Planks from the Suffrage Platform - As Stated By Mrs. C.C. Catt.
Broadside: “Planks from the Suffrage Platform — as Stated by Mrs. C.C. Catt.” Raleigh: Capital Printing, [ND, but ca. 1920].
8-1/2 x 12,” printed on news stock; 1/2” closed tear at top edge; minute touches of wear; very good.
The broadside attacks Mrs. Catt for her insistence that the suffrage movement encompasses those of all color and for her pacifism during World War I. It quotes her as declaring “Suffrage Democracy knows no bias of race, creed, color, or sex...”; and cites a letter by Carrie Chapman Catt printed in the Crisis: “This same negro magazine...has an article advocating intermarriage of the races and the annulling of all 'Jim Crow' and segregation laws.” (The writer indicates that legislation is already afoot “along these lines.”) The broadside points to her definition of feminism as a “revolt against artificial barriers which laws and customs interpose between women and human freedom.” Her activities as a pacifist are framed to suggest she is unpatriotic, thrusting aside all considerations other than “Suffrage first.” The South’s firm resistance to woman suffrage stemmed largely from the identification of the movement with its Abolitionist origins.

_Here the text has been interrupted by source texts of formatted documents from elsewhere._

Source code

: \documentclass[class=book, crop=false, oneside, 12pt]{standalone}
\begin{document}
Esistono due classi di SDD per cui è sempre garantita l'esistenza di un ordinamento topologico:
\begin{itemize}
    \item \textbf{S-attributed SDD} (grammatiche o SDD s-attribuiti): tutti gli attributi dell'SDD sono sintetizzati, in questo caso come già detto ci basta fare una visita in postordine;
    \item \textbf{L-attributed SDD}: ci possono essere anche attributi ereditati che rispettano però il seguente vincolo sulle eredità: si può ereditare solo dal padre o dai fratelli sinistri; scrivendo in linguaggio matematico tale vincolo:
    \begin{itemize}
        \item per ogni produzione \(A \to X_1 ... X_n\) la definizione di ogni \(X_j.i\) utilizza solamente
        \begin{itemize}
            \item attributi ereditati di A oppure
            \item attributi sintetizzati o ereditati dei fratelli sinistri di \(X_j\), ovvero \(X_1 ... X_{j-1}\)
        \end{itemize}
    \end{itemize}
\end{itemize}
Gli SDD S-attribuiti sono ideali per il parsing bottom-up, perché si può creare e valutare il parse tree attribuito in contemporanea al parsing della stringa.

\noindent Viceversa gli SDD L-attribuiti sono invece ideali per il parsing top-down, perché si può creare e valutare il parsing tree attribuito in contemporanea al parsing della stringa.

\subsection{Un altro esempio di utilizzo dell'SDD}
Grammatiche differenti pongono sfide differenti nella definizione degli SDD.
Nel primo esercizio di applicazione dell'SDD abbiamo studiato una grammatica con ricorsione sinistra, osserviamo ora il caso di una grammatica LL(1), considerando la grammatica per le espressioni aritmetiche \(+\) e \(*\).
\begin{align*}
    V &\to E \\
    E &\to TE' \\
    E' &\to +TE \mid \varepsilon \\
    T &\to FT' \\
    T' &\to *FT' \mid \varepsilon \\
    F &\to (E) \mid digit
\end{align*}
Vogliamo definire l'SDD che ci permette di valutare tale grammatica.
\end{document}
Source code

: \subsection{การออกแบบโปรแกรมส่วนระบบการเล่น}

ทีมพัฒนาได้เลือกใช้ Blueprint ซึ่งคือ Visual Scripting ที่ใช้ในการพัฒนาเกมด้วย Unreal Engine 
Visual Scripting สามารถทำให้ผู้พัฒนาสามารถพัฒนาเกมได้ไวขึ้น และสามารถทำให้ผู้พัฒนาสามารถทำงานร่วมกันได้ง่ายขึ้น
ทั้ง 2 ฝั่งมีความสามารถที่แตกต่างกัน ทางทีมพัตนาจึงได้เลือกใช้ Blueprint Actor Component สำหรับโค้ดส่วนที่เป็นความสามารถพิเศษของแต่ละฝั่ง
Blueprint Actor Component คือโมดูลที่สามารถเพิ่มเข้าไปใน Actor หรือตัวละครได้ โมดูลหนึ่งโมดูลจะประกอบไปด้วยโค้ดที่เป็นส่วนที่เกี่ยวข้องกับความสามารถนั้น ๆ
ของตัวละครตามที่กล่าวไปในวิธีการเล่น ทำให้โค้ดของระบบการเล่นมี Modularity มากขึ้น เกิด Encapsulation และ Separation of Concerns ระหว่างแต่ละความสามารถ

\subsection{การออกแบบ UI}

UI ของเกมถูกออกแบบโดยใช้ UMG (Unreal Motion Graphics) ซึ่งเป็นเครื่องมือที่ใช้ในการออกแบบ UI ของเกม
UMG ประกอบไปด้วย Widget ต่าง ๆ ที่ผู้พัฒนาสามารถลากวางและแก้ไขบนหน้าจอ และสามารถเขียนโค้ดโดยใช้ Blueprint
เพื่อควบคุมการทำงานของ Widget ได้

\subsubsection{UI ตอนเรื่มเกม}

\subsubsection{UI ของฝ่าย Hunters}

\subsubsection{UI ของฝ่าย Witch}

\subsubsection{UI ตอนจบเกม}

Even though, in the interest of gaining Southern support, the NAWSA had distanced itself from its African-American members and their objectives, southern anti-suffrage forces still found ‘smearing' suffrage leaders for their lack of anti-black bias an effective weapon.
This group of anti-suffrage materials reflects the range of anti-suffrage arguments: woman suffrage (1) would diminish women’s commitment to home and family and thus weaken the basis of American society; (2) contradicted sacred texts and authority and its advocates were apostates; (3) would expose women to unseemly public venues (polls) and responsibilities (jury duty); (4) would place them in competition with men; (5) would bring 'bad' women into the voting pool (good women did not want the vote any way); (6) would allow suffrage to spread to African-American women. A reading of these various pamphlets and broadsides conveys how the tone of anti-suffrage arguments alternated from the caustic to the ‘scientific' to the dispassionate, but sincere to the vicious. Southern anti-suffragist inevitably linked the woman suffrage campaign to its abolitionist roots; these broadsides underscore the personal relationships between Susan B. Anthony and Fredrick Douglass, for instance. The suffrage broadside attacking anti-suffragists, in turn, reflects standard NAWSA characterizations of the anti-suffrage interests: the brewing and liquor industry; corrupt politicians; wealthy women immune from the effects of anti-labor statutes and other laws which affected working women and their families. While some anti-suffrage arguments sound quaint 80 years after passage of the 19th Amendment, anti-feminism retained sufficient strength to deny ratification of the Equal Rights Amendment.